Ipamorelin
Selective Growth Hormone Secretagogue Receptor Agonism
What is Ipamorelin?
Ipamorelin is a synthetic pentapeptide classified as a growth hormone secretagogue. Rather than acting on the GHRH receptor, it functions as an agonist at the growth hormone secretagogue receptor (GHS-R1a) — the same receptor targeted by the endogenous hormone ghrelin. When it binds this receptor on pituitary and hypothalamic cells, preclinical studies show it triggers the release of stored growth hormone (GH). Because it mimics ghrelin's signaling at the receptor level, it is sometimes described as a 'ghrelin mimetic,' although it was specifically designed to be more selective than earlier compounds in its class.
What distinguishes ipamorelin in the research literature is that selectivity. Earlier GH secretagogues such as GHRP-6 tended to also stimulate the release of cortisol and prolactin and to provoke hunger through broader receptor activity. Preclinical work suggests ipamorelin releases GH with comparatively little effect on cortisol or prolactin, which is why it is often characterized as one of the 'cleaner' secretagogues studied. Like GHRH analogs, it is thought to work with the body's pulsatile secretion pattern rather than overriding it, and downstream elevations in insulin-like growth factor 1 (IGF-1) are described in animal models. Ipamorelin and the GHRH analog CJC-1295 are frequently paired in research because they act on two different receptor systems, and studies suggest that combining a GHRH signal with a ghrelin-receptor signal can produce a larger, synergistic GH pulse than either alone.

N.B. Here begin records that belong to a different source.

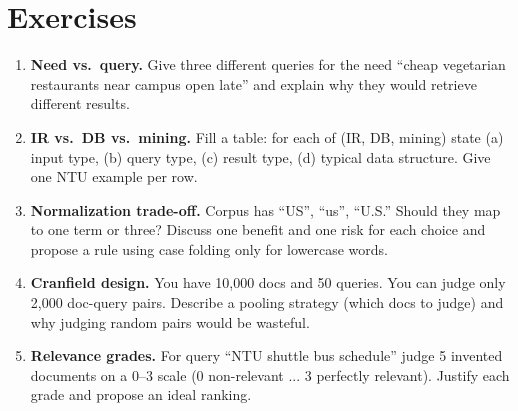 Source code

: \section{Exercises}
\begin{enumerate}[label=E1.\arabic*, leftmargin=*, itemsep=0.6em]
  \item \textbf{Need vs.\ query.} Give three different queries for the need ``cheap vegetarian restaurants near campus open late'' and explain why they would retrieve different results.
  \item \textbf{IR vs.\ DB vs.\ mining.} Fill a table: for each of (IR, DB, mining) state (a) input type, (b) query type, (c) result type, (d) typical data structure. Give one NTU example per row.
  \item \textbf{Normalization trade-off.} Corpus has ``US'', ``us'', ``U.S.'' Should they map to one term or three? Discuss one benefit and one risk for each choice and propose a rule using case folding only for lowercase words.
  \item \textbf{Cranfield design.} You have 10,000 docs and 50 queries. You can judge only 2,000 doc-query pairs. Describe a pooling strategy (which docs to judge) and why judging random pairs would be wasteful.
  \item \textbf{Relevance grades.} For query ``NTU shuttle bus schedule'' judge 5 invented documents on a 0--3 scale (0 non-relevant ... 3 perfectly relevant). Justify each grade and propose an ideal ranking.
\end{enumerate}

As with other secretagogues, the human evidence base is limited. Much of the characterization comes from animal and in-vitro studies and early-phase pharmacology, and claims about muscle growth, fat loss, recovery, or sleep in humans remain largely unproven in controlled trials. Ipamorelin is not approved for human use by major regulatory authorities. This information is presented strictly for research and educational purposes only.
Molecular data
Mechanism of action
In preclinical research, Ipamorelin is associated with the following pathways and targets:
Research highlights
- Selective GHS-R1a agonism with minimal off-target receptor activity
- Stimulates GH release without significant cortisol elevation
- Synergistic with CJC-1295 for amplified GH pulse amplitude
- Well-characterized safety profile in preclinical studies
Frequently asked questions
What is Ipamorelin in research?
Ipamorelin is a synthetic pentapeptide studied as a selective growth hormone secretagogue. In preclinical models it acts as an agonist at the ghrelin receptor (GHS-R1a) and stimulates the pituitary to release growth hormone, making it a tool for investigating GH secretion pathways.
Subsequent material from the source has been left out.